È stato un vero referendum?
No. Il referendum è stato promosso da “Occupy Central”, un gruppo di attivisti fondato nel 2013 da Benny Tai Yiu-ting, professore di legge dell’università di Hong Kong. Il referendum non è stato riconosciuto né governo centrale né da quello della provincia di Hong Kong, che lo hanno definito “illegale e invalido”. Il referendum, dunque, ha un valore esclusivamente simbolico: i proponenti sperano che un’ampia mobilitazione della popolazione mandi un segnale al governo sulla necessità di cambiare i piani sull’autonomia di Hong Kong.
Come sono andate le cose?
Secondo gli organizzatori hanno votato 792.808 persone su circa 3,5 milioni di aventi diritto. Il 42 per cento dei voti è andato a favore della prima proposta, quella dell'”Alleanza per la vera democrazia”. La proposta dell'”Unione degli Studenti” ha ottenuto il 38 per cento dei voti, mentre quella di “Potere del Popolo” ha avuto circa il 10 per cento dei voti.
Secondo gli organizzatori il risultato e l’affluenza sono stati un successo; il referendum è stato definito un «segnale molto incoraggiante» da Chen Jianmin, uno dei fondatori di “Occupy Central”. Durante i giorni del voto ci sono state anche alcune manifestazioni di gruppi che invece sostengono una maggiore integrazione con il governo centrale cinese, e che hanno organizzato una marcia per chiedere ai loro concittadini di non votare per il referendum.
E adesso?
Già da diversi mesi la situazione tra i gruppi autonomisti di Hong Kong e il governo di Pechino si è fatta piuttosto tesa. Secondo BBC, che ha parlato con alcuni esponenti di “Occupy Central”, è piuttosto diffuso il timore che la protesta diventi violenta se le richieste non verranno ascoltate dal governo cinese. Secondo alcuni è anche possibile che in segno di protesta si arrivi alla sospensione di tutte le attività finanziarie di Hong Kong. Il Guardian scrive che domani, anniversario del passaggio di sovranità dall’Inghilterra alla Cina, ci sarà una grande manifestazione per presentare i risultati del referendum e che gli organizzatori si aspettano che partecipino almeno 500.000 persone.

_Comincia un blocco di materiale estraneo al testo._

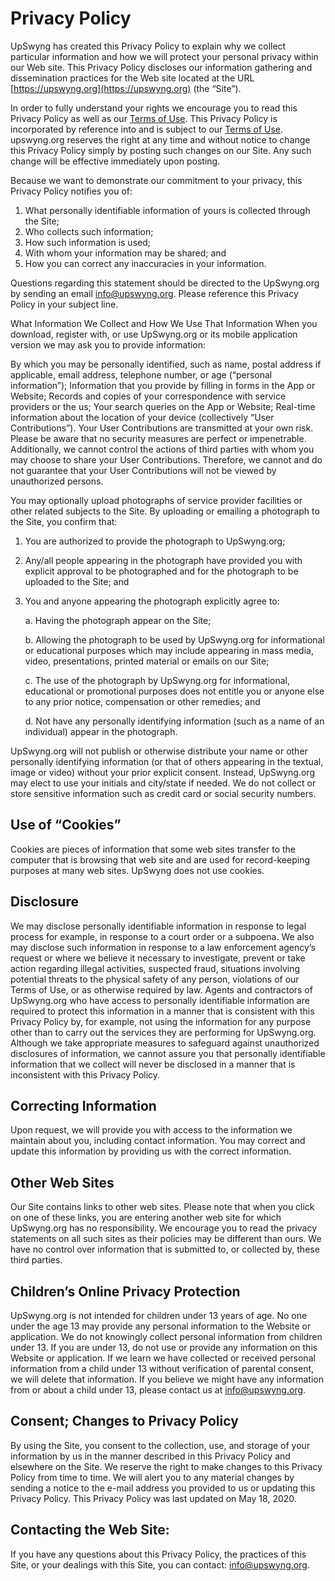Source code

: # Privacy Policy

UpSwyng has created this Privacy Policy to explain why we collect particular information and how we will protect your personal privacy within our Web site. This Privacy Policy discloses our information gathering and dissemination practices for the Web site located at the URL [https://upswyng.org](https://upswyng.org) (the “Site”).

In order to fully understand your rights we encourage you to read this Privacy Policy as well as our [Terms of Use](terms-of-use). This Privacy Policy is incorporated by reference into and is subject to our [Terms of Use](terms-of-use). upswyng.org reserves the right at any time and without notice to change this Privacy Policy simply by posting such changes on our Site. Any such change will be effective immediately upon posting.

Because we want to demonstrate our commitment to your privacy, this Privacy Policy notifies you of:

1. What personally identifiable information of yours is collected through the Site;
2. Who collects such information;
3. How such information is used;
4. With whom your information may be shared; and
5. How you can correct any inaccuracies in your information.

Questions regarding this statement should be directed to the UpSwyng.org by sending an email [info@upswyng.org](mailto:info@upswyng.org). Please reference this Privacy Policy in your subject line.

What Information We Collect and How We Use That Information
When you download, register with, or use UpSwyng.org or its mobile application version we may ask you to provide information:

By which you may be personally identified, such as name, postal address if applicable, email address, telephone number, or age (“personal information”);
Information that you provide by filling in forms in the App or Website;
Records and copies of your correspondence with service providers or the us;
Your search queries on the App or Website;
Real-time information about the location of your device (collectively “User Contributions”).
Your User Contributions are transmitted at your own risk. Please be aware that no security measures are perfect or impenetrable. Additionally, we cannot control the actions of third parties with whom you may choose to share your User Contributions. Therefore, we cannot and do not guarantee that your User Contributions will not be viewed by unauthorized persons.

You may optionally upload photographs of service provider facilities or other related subjects to the Site. By uploading or emailing a photograph to the Site, you confirm that:

1. You are authorized to provide the photograph to UpSwyng.org;
2. Any/all people appearing in the photograph have provided you with explicit approval to be photographed and for the photograph to be uploaded to the Site; and
3. You and anyone appearing the photograph explicitly agree to:

   a. Having the photograph appear on the Site;

   b. Allowing the photograph to be used by UpSwyng.org for informational or educational purposes which may include appearing in mass media, video, presentations, printed material or emails on our Site;

   c. The use of the photograph by UpSwyng.org for informational, educational or promotional purposes does not entitle you or anyone else to any prior notice, compensation or other remedies; and

   d. Not have any personally identifying information (such as a name of an individual) appear in the photograph.

UpSwyng.org will not publish or otherwise distribute your name or other personally identifying information (or that of others appearing in the textual, image or video) without your prior explicit consent. Instead, UpSwyng.org may elect to use your initials and city/state if needed. We do not collect or store sensitive information such as credit card or social security numbers.

## Use of “Cookies”

Cookies are pieces of information that some web sites transfer to the computer that is browsing that web site and are used for record-keeping purposes at many web sites. UpSwyng does not use cookies.

## Disclosure

We may disclose personally identifiable information in response to legal process for example, in response to a court order or a subpoena. We also may disclose such information in response to a law enforcement agency’s request or where we believe it necessary to investigate, prevent or take action regarding illegal activities, suspected fraud, situations involving potential threats to the physical safety of any person, violations of our Terms of Use, or as otherwise required by law. Agents and contractors of UpSwyng.org who have access to personally identifiable information are required to protect this information in a manner that is consistent with this Privacy Policy by, for example, not using the information for any purpose other than to carry out the services they are performing for UpSwyng.org. Although we take appropriate measures to safeguard against unauthorized disclosures of information, we cannot assure you that personally identifiable information that we collect will never be disclosed in a manner that is inconsistent with this Privacy Policy.

## Correcting Information

Upon request, we will provide you with access to the information we maintain about you, including contact information. You may correct and update this information by providing us with the correct information.

## Other Web Sites

Our Site contains links to other web sites. Please note that when you click on one of these links, you are entering another web site for which UpSwyng.org has no responsibility. We encourage you to read the privacy statements on all such sites as their policies may be different than ours. We have no control over information that is submitted to, or collected by, these third parties.

## Children’s Online Privacy Protection

UpSwyng.org is not intended for children under 13 years of age. No one under the age 13 may provide any personal information to the Website or application. We do not knowingly collect personal information from children under 13. If you are under 13, do not use or provide any information on this Website or application. If we learn we have collected or received personal information from a child under 13 without verification of parental consent, we will delete that information. If you believe we might have any information from or about a child under 13, please contact us at [info@upswyng.org](mailto:info@upswyng.org).

## Consent; Changes to Privacy Policy

By using the Site, you consent to the collection, use, and storage of your information by us in the manner described in this Privacy Policy and elsewhere on the Site. We reserve the right to make changes to this Privacy Policy from time to time. We will alert you to any material changes by sending a notice to the e-mail address you provided to us or updating this Privacy Policy. This Privacy Policy was last updated on May 18, 2020.

## Contacting the Web Site:

If you have any questions about this Privacy Policy, the practices of this Site, or your dealings with this Site, you can contact: [info@upswyng.org](mailto:info@upswyng.org).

Il governo di Hong Kong ha confermato che non riconoscerà i risultati del referendum e un portavoce ha spiegato che la proposta di permettere candidature sostenute da 35.000 elettori non otterrà mai il sostegno ufficiale delle istituzioni. Michael Tien, esponente del consiglio provinciale di Hong Kong e contrario all’indipendenza, ha anche detto che il numero dei votanti non è stato poi così alto da costringere il governo centrale a tenerne conto.